*** GIVEN INFORMATION

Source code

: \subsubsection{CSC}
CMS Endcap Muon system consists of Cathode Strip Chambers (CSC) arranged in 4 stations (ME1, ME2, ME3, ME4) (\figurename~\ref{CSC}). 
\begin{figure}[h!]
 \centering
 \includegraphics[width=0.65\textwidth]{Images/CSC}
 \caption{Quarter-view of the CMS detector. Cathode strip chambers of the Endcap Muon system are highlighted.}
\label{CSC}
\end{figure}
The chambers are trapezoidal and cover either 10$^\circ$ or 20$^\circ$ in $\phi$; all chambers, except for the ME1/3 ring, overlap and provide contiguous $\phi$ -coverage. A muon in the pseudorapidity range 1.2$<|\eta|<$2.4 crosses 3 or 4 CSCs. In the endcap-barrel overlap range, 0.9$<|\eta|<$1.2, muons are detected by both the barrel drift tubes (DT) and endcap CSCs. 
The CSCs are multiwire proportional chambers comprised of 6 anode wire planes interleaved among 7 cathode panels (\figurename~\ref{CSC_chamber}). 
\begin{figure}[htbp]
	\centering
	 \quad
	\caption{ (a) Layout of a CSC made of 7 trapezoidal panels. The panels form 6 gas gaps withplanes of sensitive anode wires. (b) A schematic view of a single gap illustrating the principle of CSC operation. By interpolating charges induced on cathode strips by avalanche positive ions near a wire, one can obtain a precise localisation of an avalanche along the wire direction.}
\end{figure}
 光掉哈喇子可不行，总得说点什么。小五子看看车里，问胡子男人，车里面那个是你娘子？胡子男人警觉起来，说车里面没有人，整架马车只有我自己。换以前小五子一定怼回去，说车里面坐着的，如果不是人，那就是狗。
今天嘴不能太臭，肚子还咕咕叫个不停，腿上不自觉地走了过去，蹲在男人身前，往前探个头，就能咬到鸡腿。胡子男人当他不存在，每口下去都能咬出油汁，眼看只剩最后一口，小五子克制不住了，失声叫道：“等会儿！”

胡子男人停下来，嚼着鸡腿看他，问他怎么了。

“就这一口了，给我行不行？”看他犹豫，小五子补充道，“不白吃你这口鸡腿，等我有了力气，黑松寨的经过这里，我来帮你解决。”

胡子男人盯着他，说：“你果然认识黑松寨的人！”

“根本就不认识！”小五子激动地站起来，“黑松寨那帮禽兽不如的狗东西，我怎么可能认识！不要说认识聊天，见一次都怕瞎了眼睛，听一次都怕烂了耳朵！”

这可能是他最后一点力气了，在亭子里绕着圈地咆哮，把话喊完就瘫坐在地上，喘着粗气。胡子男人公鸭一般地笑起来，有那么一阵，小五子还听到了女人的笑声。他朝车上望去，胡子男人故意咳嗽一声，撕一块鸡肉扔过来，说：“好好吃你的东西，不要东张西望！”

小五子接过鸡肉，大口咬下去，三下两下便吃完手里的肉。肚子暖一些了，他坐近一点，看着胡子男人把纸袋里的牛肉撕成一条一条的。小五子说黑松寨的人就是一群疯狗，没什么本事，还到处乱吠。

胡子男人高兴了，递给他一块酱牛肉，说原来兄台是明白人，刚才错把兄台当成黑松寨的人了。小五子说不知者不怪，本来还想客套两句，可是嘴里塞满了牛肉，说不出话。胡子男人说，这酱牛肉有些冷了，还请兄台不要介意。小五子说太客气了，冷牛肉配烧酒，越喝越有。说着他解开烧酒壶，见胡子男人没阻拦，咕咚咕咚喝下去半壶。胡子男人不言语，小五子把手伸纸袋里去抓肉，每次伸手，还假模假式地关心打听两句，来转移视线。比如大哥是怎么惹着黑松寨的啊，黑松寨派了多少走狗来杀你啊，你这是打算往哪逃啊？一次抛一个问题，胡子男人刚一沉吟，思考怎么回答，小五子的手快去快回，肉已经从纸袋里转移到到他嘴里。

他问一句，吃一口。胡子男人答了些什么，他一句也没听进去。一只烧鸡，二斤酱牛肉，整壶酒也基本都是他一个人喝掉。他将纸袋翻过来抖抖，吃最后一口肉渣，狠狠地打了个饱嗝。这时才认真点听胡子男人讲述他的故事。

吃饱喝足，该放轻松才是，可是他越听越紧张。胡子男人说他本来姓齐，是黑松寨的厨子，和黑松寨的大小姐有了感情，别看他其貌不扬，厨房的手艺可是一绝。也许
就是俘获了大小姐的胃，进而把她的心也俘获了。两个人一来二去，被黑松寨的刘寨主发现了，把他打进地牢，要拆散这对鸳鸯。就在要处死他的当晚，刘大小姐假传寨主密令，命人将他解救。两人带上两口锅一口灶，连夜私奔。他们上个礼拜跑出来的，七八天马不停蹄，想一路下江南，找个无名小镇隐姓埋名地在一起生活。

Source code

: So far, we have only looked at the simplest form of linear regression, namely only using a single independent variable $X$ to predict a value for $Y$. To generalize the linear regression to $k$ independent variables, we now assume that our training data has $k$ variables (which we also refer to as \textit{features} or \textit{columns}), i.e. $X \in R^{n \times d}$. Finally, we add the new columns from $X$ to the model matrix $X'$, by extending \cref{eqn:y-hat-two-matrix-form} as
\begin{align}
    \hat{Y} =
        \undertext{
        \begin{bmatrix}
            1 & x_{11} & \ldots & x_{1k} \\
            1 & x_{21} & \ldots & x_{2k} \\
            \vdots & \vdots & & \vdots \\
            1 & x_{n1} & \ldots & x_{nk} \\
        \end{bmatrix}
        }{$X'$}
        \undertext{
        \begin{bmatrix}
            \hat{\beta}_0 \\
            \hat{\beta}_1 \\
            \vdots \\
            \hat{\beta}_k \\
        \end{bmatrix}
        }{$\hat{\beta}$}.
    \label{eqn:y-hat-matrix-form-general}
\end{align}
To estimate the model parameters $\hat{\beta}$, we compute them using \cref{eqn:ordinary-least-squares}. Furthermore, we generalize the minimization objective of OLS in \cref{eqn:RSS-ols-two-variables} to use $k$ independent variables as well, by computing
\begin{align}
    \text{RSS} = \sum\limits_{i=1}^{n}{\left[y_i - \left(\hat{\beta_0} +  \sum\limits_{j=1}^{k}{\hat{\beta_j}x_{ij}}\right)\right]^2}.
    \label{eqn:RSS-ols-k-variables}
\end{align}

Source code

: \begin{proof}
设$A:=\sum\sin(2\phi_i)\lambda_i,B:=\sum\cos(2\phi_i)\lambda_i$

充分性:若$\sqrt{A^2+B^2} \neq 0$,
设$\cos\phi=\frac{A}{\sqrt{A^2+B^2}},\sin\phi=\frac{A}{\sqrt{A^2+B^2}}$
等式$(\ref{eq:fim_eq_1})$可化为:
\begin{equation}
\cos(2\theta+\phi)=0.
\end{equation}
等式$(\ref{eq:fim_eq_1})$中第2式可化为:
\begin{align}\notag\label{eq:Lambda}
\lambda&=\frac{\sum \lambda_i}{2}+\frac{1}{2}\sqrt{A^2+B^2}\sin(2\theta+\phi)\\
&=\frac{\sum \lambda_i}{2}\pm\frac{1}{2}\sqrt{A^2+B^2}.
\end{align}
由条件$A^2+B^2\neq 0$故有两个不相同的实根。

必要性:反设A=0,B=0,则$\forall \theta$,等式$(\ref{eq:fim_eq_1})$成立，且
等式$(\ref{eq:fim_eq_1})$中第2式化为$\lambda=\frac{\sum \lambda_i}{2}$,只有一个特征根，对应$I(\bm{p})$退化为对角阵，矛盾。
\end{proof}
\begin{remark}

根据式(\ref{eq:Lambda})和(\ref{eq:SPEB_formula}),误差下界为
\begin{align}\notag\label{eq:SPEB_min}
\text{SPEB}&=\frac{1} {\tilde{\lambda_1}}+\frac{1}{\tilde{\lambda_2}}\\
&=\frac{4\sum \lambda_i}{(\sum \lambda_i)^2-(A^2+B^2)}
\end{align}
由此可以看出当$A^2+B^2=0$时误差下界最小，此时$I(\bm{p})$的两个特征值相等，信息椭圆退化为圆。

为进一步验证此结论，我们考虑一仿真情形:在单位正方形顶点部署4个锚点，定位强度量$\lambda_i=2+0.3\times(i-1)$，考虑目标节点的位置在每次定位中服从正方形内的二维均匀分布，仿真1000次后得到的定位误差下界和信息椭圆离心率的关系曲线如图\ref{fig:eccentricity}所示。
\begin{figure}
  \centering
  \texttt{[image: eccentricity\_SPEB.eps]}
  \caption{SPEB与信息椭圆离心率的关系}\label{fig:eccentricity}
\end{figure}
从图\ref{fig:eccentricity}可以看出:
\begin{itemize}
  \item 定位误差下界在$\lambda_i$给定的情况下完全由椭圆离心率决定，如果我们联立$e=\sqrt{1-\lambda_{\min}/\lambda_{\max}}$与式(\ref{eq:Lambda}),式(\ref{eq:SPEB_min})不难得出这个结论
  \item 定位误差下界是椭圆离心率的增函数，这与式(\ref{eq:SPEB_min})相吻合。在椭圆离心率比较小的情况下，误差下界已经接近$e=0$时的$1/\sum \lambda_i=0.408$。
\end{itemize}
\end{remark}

******

§ PROBLEM STATEMENT
Of the entries listed above, reproduce only the lines starting at the line containing "The CSCs are" and ending at the line containing "光掉哈喇子可不行，总得说点什". Include both, exactly as they stand.

§ ANSWER TO THIS PROBLEM
The CSCs are multiwire proportional chambers comprised of 6 anode wire planes interleaved among 7 cathode panels (\figurename~\ref{CSC_chamber}). 
\begin{figure}[htbp]
	\centering
	 \quad
	\caption{ (a) Layout of a CSC made of 7 trapezoidal panels. The panels form 6 gas gaps withplanes of sensitive anode wires. (b) A schematic view of a single gap illustrating the principle of CSC operation. By interpolating charges induced on cathode strips by avalanche positive ions near a wire, one can obtain a precise localisation of an avalanche along the wire direction.}
\end{figure}
 光掉哈喇子可不行，总得说点什么。小五子看看车里，问胡子男人，车里面那个是你娘子？胡子男人警觉起来，说车里面没有人，整架马车只有我自己。换以前小五子一定怼回去，说车里面坐着的，如果不是人，那就是狗。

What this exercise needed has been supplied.